# Öffenlicher Bereich > Thailands Nachbarländer > Kambodscha >  Einreise über den Landweg

## schiene

Ganz interessant.....
http://das-kambodschaforum.de/sicher...eber-land.html

----------


## Jim

Genau das ist mir auch passiert.

----------


## SAMI

Die Idee ist gut

----------


## frank_rt

hallo.
da ich wahrscheinlich mindestens einen visa run machen muss, möchte ich den mit einer 3-4 tagesreise verbinden.
ich möchte keine gebuchte tour machen, sondern "auf eigene faust" reisen.
startort ist pattaya und angkor wat ist für mich pflicht.
wie komme ich zur grenze kambotscha`s aber wie komm ich weiter.
hat jemand einen tip.
gruß frank

----------


## schiene

Wenn du es nicht in einer organisierten Reise machen möchtest musst du alles alleine machen.Du brauchst einen Fahrer mit Auto bis zur Grenze.
Visa für Kambodscha ist kein Problem und im Normalfall in 30 Minuten erledigt.Dann musst du wieder einen Fahrer mit Auto suchen welcher dich
nach Angkor Wat bringt.Hotel kannst du vor Ort suchen oder im Voraus buchen z.b.hier:
http://www.agoda.com/de-de/pages/ago...k=635388976440

Rückfahrt hast du dieselben Probleme.Ich würde es in einer Agentur in Pattaya buchen und so sorgen und stressfrei die Reise angehen.

----------


## frank_rt

naja ne reise dahin buchen 2 übernachtungen und minibusfahrt für ca. 14000-15000 baht ist mir zu teuer. und billiger hab ich`s niergendwo gefunden.
bin zwar kein geizhals, finde das etwas übertrieben und dann vieleicht noch nen deutschen dolmetscher.
naja ich werde mal schauen was möglich ist
danke schiene

----------


## schiene

Frag mal hier nach...
Vielleicht fährt er zu deiner Zeit wieder....
http://siamonline.de/vbb/reiseb%FCro...iem-reap-4380/

----------


## frank_rt

danke schiene.
hab gerade auch was gefunden. hier der link
http://www.kctangkor.com/PATTAYATOSIEMREAP.html

----------


## schiene

Schau dich direkt in Pattaya um,da wirst du viele Angebote zu günstigen Preisen finden.So einen Kurztrip im Voraus online zu buchen bringt nix.
Buche es vor Ort wenn du dir eine Preisübersicht direkt verschafft hast.

----------


## schorschilia

solltest du noch kein Visa haben ( so denke ich mal ) gibt's auch die Möglichkeit dies vom Sofa aus erledigen.

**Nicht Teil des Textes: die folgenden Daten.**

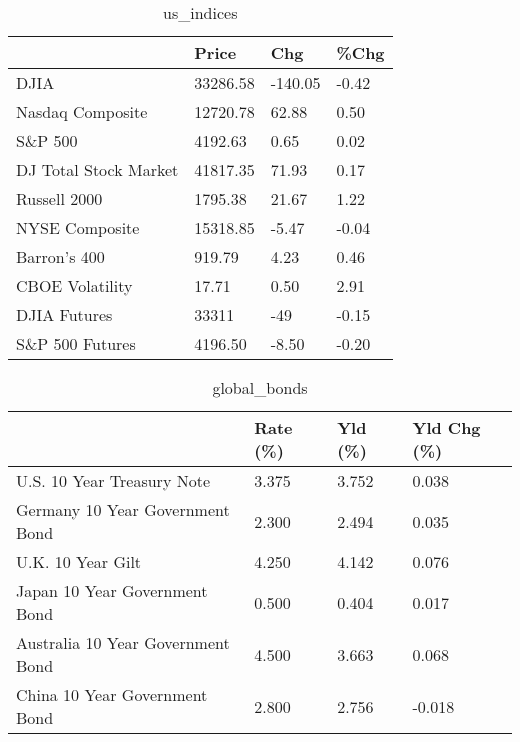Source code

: \documentclass{article}%
\begin{document}
%


\begin{table}[htbp]%
\caption{us\_indices}%
\centering%
\begin{adjustbox}{width=1\textwidth}%
\begin{tabular}{llll}
\toprule
                      &    Price &     Chg &  \%Chg \\
\midrule
                 DJIA & 33286.58 & -140.05 & -0.42 \\
     Nasdaq Composite & 12720.78 &   62.88 &  0.50 \\
              S\&P 500 &  4192.63 &    0.65 &  0.02 \\
DJ Total Stock Market & 41817.35 &   71.93 &  0.17 \\
         Russell 2000 &  1795.38 &   21.67 &  1.22 \\
       NYSE Composite & 15318.85 &   -5.47 & -0.04 \\
         Barron's 400 &   919.79 &    4.23 &  0.46 \\
      CBOE Volatility &    17.71 &    0.50 &  2.91 \\
         DJIA Futures &    33311 &     -49 & -0.15 \\
      S\&P 500 Futures &  4196.50 &   -8.50 & -0.20 \\
\bottomrule
\end{tabular}
%
\end{adjustbox}%
\end{table}

%


\begin{table}[htbp]%
\caption{global\_bonds}%
\centering%
\begin{adjustbox}{width=1\textwidth}%
\begin{tabular}{llll}
\toprule
                                  & Rate (\%) & Yld (\%) & Yld Chg (\%) \\
\midrule
       U.S. 10 Year Treasury Note &    3.375 &   3.752 &       0.038 \\
  Germany 10 Year Government Bond &    2.300 &   2.494 &       0.035 \\
                U.K. 10 Year Gilt &    4.250 &   4.142 &       0.076 \\
    Japan 10 Year Government Bond &    0.500 &   0.404 &       0.017 \\
Australia 10 Year Government Bond &    4.500 &   3.663 &       0.068 \\
    China 10 Year Government Bond &    2.800 &   2.756 &      -0.018 \\
\bottomrule
\end{tabular}
%
\end{adjustbox}%
\end{table}
\end{document}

http://evisa.mfaic.gov.kh/ContactInformation.aspx

damit ist aber noch kein Transport und Weiterreise organisiert...ich bin vor 2 Jahren mit diesem VAN - Unternehmen von Bang Saen nach Aranjaphradet gefahren.

Anhang 5985

( 240 Baht pro Weg ) Buchung über Thai Kollegin.
Achtung ! an der Grenze zu Kambodscha hat es Schlepper, welche dir ein überteuertes Visa aufdrängen wollen.




> .....und angkor wat ist für mich pflicht.


.....kann ich dir beipflichten; hab`s leider bis heute nicht geschafft.

gruss schorschilia

----------


## frank_rt

@schorschilia
Anhang 5985

( 240 Baht pro Weg ) Buchung über Thai Kollegin.
Achtung ! an der Grenze zu Kambodscha hat es Schlepper, welche dir ein überteuertes Visa aufdrängen wollen.

danke für die hilfe.
werde ich auch vom sofa machen.
nur was ist mit dem anhang  5985, da bekomme ich nur ne fehlermeldung.

danke schorschilia

----------


## schorschilia

> nur was ist mit dem anhang  5985, da bekomme ich nur ne fehlermeldung.


stimmt; habs jetzt auch gesehen...hat aber bevor ich "beantworten" anklickte noch gefunzt.
o.k. dann noch mal...

----------


## frank_rt

@schorschilia
e-visa für kambo ist heute gekommen.
hotel in SIEM REAP habe ich auch schon.
jetzt fehlt nur noch der bus. 
was kostet das pattaya - SIEM REAP bei deiner kollegin.
gruß frank

----------


## schorschilia

> ....jetzt fehlt nur noch der bus. 
> was kostet das pattaya - SIEM REAP bei deiner kollegin.





> ...ich bin vor 2 Jahren mit diesem VAN - Unternehmen von Bang Saen nach* Aranjaphradet* gefahren.
> ( 240 Baht pro Weg ) Buchung über Thai Kollegin.



ich denke du hast da etwas Missverstanden....
ich habe vor 2 Jahren meinen "Visa Run" von Bang Saen aus erledigt. die Thai Kollegin arbeitet in einem Guest House in Bang Saen und wollte unbedingt
mitkommen - Shopping und einfach mal was anderes erleben...
die Adresse vom Taxi & Van Unternehmen ( siehe Karte ) habe ich per Zufall in Si Ratcha gesehen. ich habe Su dann gebeten dort anzurufen, und 240 Baht                               für einen Weg ist doch prima.
ob dieses Unternehmen auch nach Siem Reap fährt, weiss ich nicht ( erinnerungsmässig, eher nein )




> e-visa für kambo ist heute gekommen.


....du bist schon früh in den Startlöchern....wünsche viel Spass und ein unvergessliches Erlebnis  in Angkor...

gruss schorschilia

----------